Soup curry is a Sapporo essential, and Garaku is one of the most reliable places to understand why. The broth is deeply spiced but never muddy, layered with vegetables that feel deliberately chosen rather than decorative. It’s warming, grounding, and endlessly customizable — the kind of meal locals actually crave when temperatures drop. Casual, comforting, and deeply tied to place, this is a true northern go-to.
Image courtesy of Soup Curry Garaku
Hanamaru
Address: Multiple locations; Stellar Place (JR Sapporo Station) is the easiest
Vibe: Bustling, efficient, quality-driven
Price: $
Must order: Seasonal Hokkaido fish; scallop; salmon roe when available
Nemuro Hanamaru consistently delivers some of the best casual sushi in Hokkaido. Sourced directly from eastern Hokkaido waters, the fish is fresh, generously cut, and priced far more reasonably than it would be in Tokyo. It’s fast-paced and unpretentious, but the quality speaks for itself — an easy, repeatable win whether you’re passing through or staying put.
Image courtesy of Hanamaru
Mikasa
Address: 1-3-6 Tsuboya, Naha, Okinawa
Vibe: Local, old-school, unapologetic
Price: $
Must order: Goya champuru; tofu dishes; anything pork-based
Mikasa is the kind of place you’d miss if you only followed guidebooks — simple tables, quick service, and deeply comforting Okinawan home cooking. Dishes are hearty, savory, and grounded in the island’s culinary identity, especially pork and tofu preparations. It’s casual to the point of bluntness, but incredibly satisfying, and a great reminder that Okinawan food plays by its own rules.
Image courtesy of Tripadvisor
Splurge
Special places for special occassions.
Tokyo & Central Honshu
Narisawa
Address: 2-6-15 Minami Aoyama, Minato City, Tokyo
Vibe: Quiet, cerebral, deeply refined
Price: $$$$
Must order: The full tasting menu
Narisawa is one of the most intellectually serious restaurants in the world, and the experience reflects that gravity without feeling stiff. The cooking draws heavily on Japan’s natural landscapes and seasons, blending French technique with a distinctly Japanese sense of restraint. Every course is deliberate and quietly astonishing, making this a meal you remember not for drama, but for depth. It’s Tokyo fine dining at its most thoughtful.
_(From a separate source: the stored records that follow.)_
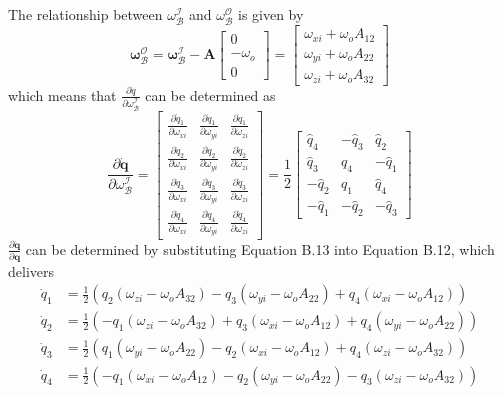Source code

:The relationship between $\omega_{\mathcal{B}}^{\mathcal{I}}$ and $\omega_{\mathcal{B}}^{\mathcal{O}}$ is given by
$$
\boldsymbol{\omega}_{\mathcal{B}}^{\mathcal{O}}=\boldsymbol{\omega}_{\mathcal{B}}^{\mathcal{I}}-\mathbf{A}\left[\begin{array}{c}
0 \\
-\omega_{o} \\
0
\end{array}\right]=\left[\begin{array}{c}
\omega_{x i}+\omega_{o} A_{12} \\
\omega_{y i}+\omega_{o} A_{22} \\
\omega_{z i}+\omega_{o} A_{32}
\end{array}\right]
$$
which means that $\frac{\partial \dot{q}}{\partial \omega_{\mathcal{B}}^{\mathcal{I}}}$ can be determined as
$$
\frac{\partial \dot{\mathbf{q}}}{\partial \omega_{\mathcal{B}}^{\mathcal{I}}}=\left[\begin{array}{ccc}
\frac{\partial \dot{q}_{1}}{\partial \omega_{x i}} & \frac{\partial \dot{q}_{1}}{\partial \omega_{y i}} & \frac{\partial \dot{q}_{1}}{\partial \omega_{z i}} \\
\frac{\partial \dot{q}_{2}}{\partial \omega_{x i}} & \frac{\partial \dot{q}_{2}}{\partial \omega_{y i}} & \frac{\partial \dot{q}_{2}}{\partial \omega_{z i}} \\
\frac{\partial \dot{q}_{3}}{\partial \omega_{x i}} & \frac{\partial \dot{q}_{3}}{\partial \omega_{y i}} & \frac{\partial \dot{q}_{3}}{\partial \omega_{z i}} \\
\frac{\partial \dot{q}_{4}}{\partial \omega_{x i}} & \frac{\partial \dot{q}_{4}}{\partial \omega_{y i}} & \frac{\partial \dot{q}_{4}}{\partial \omega_{z i}}
\end{array}\right]=\frac{1}{2}\left[\begin{array}{ccc}
\hat{q}_{4} & -\hat{q}_{3} & \hat{q}_{2} \\
\hat{q}_{3} & \hat{q}_{4} & -\hat{q}_{1} \\
-\hat{q}_{2} & \hat{q}_{1} & \hat{q}_{4} \\
-\hat{q}_{1} & -\hat{q}_{2} & -\hat{q}_{3}
\end{array}\right]
$$
$\frac{\partial \dot{\mathbf{q}}}{\partial \mathbf{q}}$ can be determined by substituting Equation B.13 into Equation B.12, which delivers
$$
\begin{aligned}
\dot{q}_{1} &=\frac{1}{2}\left(q_{2}\left(\omega_{z i}-\omega_{o} A_{32}\right)-q_{3}\left(\omega_{y i}-\omega_{o} A_{22}\right)+q_{4}\left(\omega_{x i}-\omega_{o} A_{12}\right)\right) \\
\dot{q}_{2} &=\frac{1}{2}\left(-q_{1}\left(\omega_{z i}-\omega_{o} A_{32}\right)+q_{3}\left(\omega_{x i}-\omega_{o} A_{12}\right)+q_{4}\left(\omega_{y i}-\omega_{o} A_{22}\right)\right) \\
\dot{q}_{3} &=\frac{1}{2}\left(q_{1}\left(\omega_{y i}-\omega_{o} A_{22}\right)-q_{2}\left(\omega_{x i}-\omega_{o} A_{12}\right)+q_{4}\left(\omega_{z i}-\omega_{o} A_{32}\right)\right) \\
\dot{q}_{4} &=\frac{1}{2}\left(-q_{1}\left(\omega_{x i}-\omega_{o} A_{12}\right)-q_{2}\left(\omega_{y i}-\omega_{o} A_{22}\right)-q_{3}\left(\omega_{z i}-\omega_{o} A_{32}\right)\right)
\end{aligned}
$$
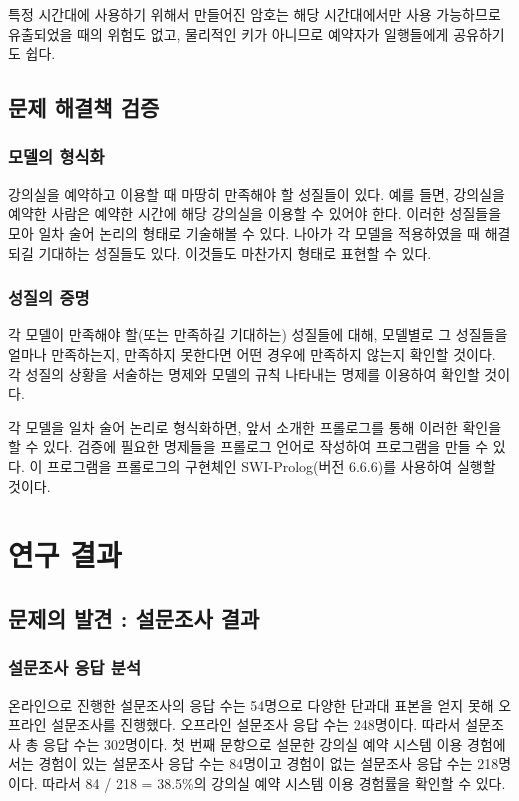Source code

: \documentclass[11pt,a4paper]{article}
\begin{document}
특정 시간대에 사용하기 위해서 만들어진 암호는 해당 시간대에서만 사용 가능하므로
유출되었을 때의 위험도 없고, 물리적인 키가 아니므로 예약자가 일행들에게
공유하기도 쉽다.

\subsection{문제 해결책 검증}

\subsubsection{모델의 형식화}
강의실을 예약하고 이용할 때 마땅히 만족해야 할 성질들이 있다. 예를 들면,
강의실을 예약한 사람은 예약한 시간에 해당 강의실을 이용할 수 있어야 한다.
이러한 성질들을 모아 일차 술어 논리의 형태로 기술해볼 수 있다. 나아가 각 모델을
적용하였을 때 해결되길 기대하는 성질들도 있다. 이것들도 마찬가지 형태로 표현할
수 있다.

\subsubsection{성질의 증명}
각 모델이 만족해야 할(또는 만족하길 기대하는) 성질들에 대해, 모델별로 그
성질들을 얼마나 만족하는지, 만족하지 못한다면 어떤 경우에 만족하지 않는지
확인할 것이다. 각 성질의 상황을 서술하는 명제와 모델의 규칙 나타내는 명제를
이용하여 확인할 것이다.

각 모델을 일차 술어 논리로 형식화하면, 앞서 소개한 프롤로그를 통해 이러한
확인을 할 수 있다. 검증에 필요한 명제들을 프롤로그 언어로 작성하여 프로그램을
만들 수 있다. 이 프로그램을 프롤로그의 구현체인 SWI-Prolog(버전 6.6.6)를
사용하여 실행할 것이다.

\section{연구 결과}

\subsection{문제의 발견 : 설문조사 결과}

\subsubsection{설문조사 응답 분석}
온라인으로 진행한 설문조사의 응답 수는 54명으로 다양한 단과대 표본을 얻지 못해
오프라인 설문조사를 진행했다. 오프라인 설문조사 응답 수는 248명이다. 따라서
설문조사 총 응답 수는 302명이다. 첫 번째 문항으로 설문한 강의실 예약 시스템
이용 경험에서는 경험이 있는 설문조사 응답 수는 84명이고 경험이 없는 설문조사
응답 수는 218명이다. 따라서 84 / 218 = 38.5\%의 강의실 예약 시스템 이용
경험률을 확인할 수 있다.
\end{document}
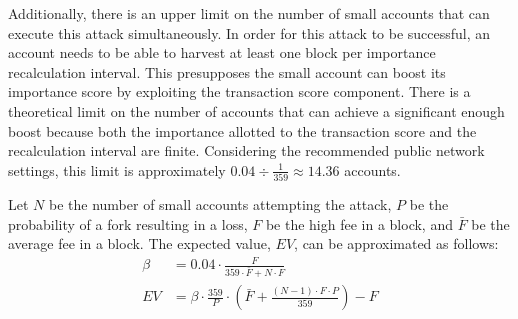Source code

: Additionally, there is an upper limit on the number of small accounts that can execute this attack simultaneously.
In order for this attack to be successful, an account needs to be able to harvest at least one block per importance recalculation interval.
This presupposes the small account can boost its importance score by exploiting the transaction score component.
There is a theoretical limit on the number of accounts that can achieve a significant enough boost because both the importance allotted to the transaction score and the recalculation interval are finite.
Considering the recommended public network settings, this limit is approximately $0.04 \div \frac{1}{359} \approx 14.36$ accounts.

Let $N$ be the number of small accounts attempting the attack, $P$ be the probability of a fork resulting in a loss, $F$ be the high fee in a block, and $\bar{F}$ be the average fee in a block.
The expected value, $EV$, can be approximated as follows:
\begin{align*}
	\tag{importance boost}\beta &= 0.04 \cdot \frac{F}{359 \cdot \bar{F} + N \cdot F} \\
	\tag{expected value} EV &= \beta \cdot \frac{359}{P} \cdot \left( \bar{F} + \frac{\left( N - 1\right ) \cdot F \cdot P}{359} \right) - F
\end{align*}

\begin{figure}[H]
\end{figure}
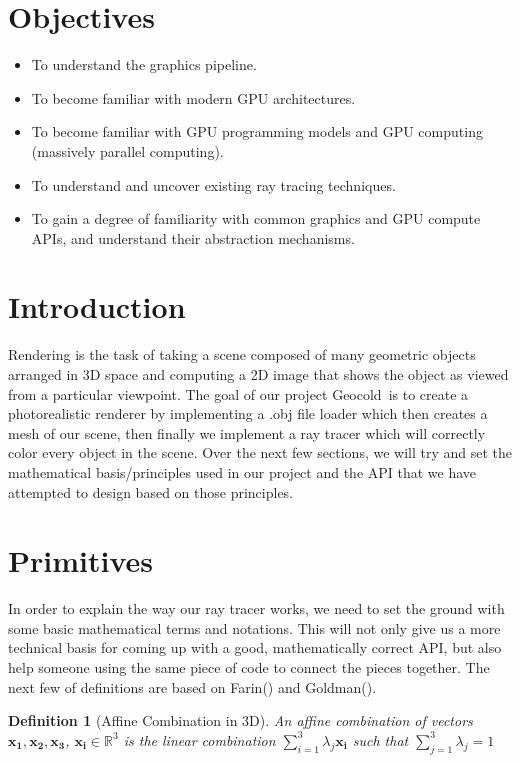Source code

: \documentclass[a4paper, 12pt]{article}
\newcommand\PROJECTNAME{Geocold}
\newtheorem{definition}{Definition}
\begin{document}
\section{Objectives}
\begin{itemize}
	\item To understand the graphics pipeline.
	\item To become familiar with modern GPU architectures.
	\item To become familiar with GPU programming models and GPU computing (massively parallel computing).
	\item To understand and uncover existing ray tracing techniques.
	\item To gain a degree of familiarity with common graphics and GPU compute APIs, 
	and understand their abstraction mechanisms.
\end{itemize}

\section{Introduction}
	

Rendering is the task of taking a scene composed of many geometric 
objects arranged in 3D space and computing a 2D image that shows the object 
as viewed from a particular viewpoint. The goal of our project \PROJECTNAME~is to create 
a photorealistic renderer by implementing a .obj file loader which then 
creates a mesh of our scene, then finally we implement a ray tracer 
which will correctly color every object in the scene. 
Over the next few sections, we will try and set the mathematical 
basis/principles used in our project and the API that we have attempted to 
design based on those principles.

\section{Primitives}
In order to explain the way our ray tracer works, we need to 
set the ground with some basic mathematical 
terms and notations. This will not only give us a more 
technical basis for coming up with a good, mathematically 
correct API, but also help someone using the same 
piece of code to connect the pieces together. The next few of definitions are based on 
Farin(\cite{farin}) and Goldman(\cite{Goldman1985IllicitEI}).

\begin{definition}[Affine Combination in 3D]
	An affine combination of vectors $\bm{x_{1}}, \bm{x_{2}}, \bm{x_{3}}$, 
	$\bm{x_{i}}\in \mathbb{R}^{3}$
	is the linear combination $\sum_{i=1}^{3}\lambda_{j}\bm{x_{i}}$ such that
	$\sum_{j=1}^{3}\lambda_{j}=1$
\end{definition}
\end{document}
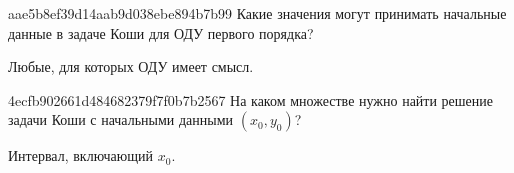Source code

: \begin{note}{aae5b8ef39d14aab9d038ebe894b7b99}
    Какие значения могут принимать начальные данные в задаче Коши для ОДУ первого порядка?

    \begin{cloze}{1}
        Любые, для которых ОДУ имеет смысл.
    \end{cloze}
\end{note}

\begin{note}{4ecfb902661d484682379f7f0b7b2567}
    На каком множестве нужно найти решение задачи Коши с начальными данными \({ (x_0, y_0) }\)?

    \begin{cloze}{1}
        Интервал, включающий \({ x_0 }\).
    \end{cloze}
\end{note}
Image courtesy of Narisawa
L’Effervescence
Address: 2-26-4 Nishiazabu, Minato City, Tokyo
Vibe: Warm, elegant, quietly confident
Price: $$$$
Must order: Seasonal tasting menu
L’Effervescence manages something rare at this level: true refinement paired with generosity and ease. The cooking is modern and precise, but the atmosphere remains human and welcoming, never intimidating. Dishes are subtle rather than showy, allowing ingredients and technique to speak for themselves. This is a splurge that feels genuinely pleasurable, not performative.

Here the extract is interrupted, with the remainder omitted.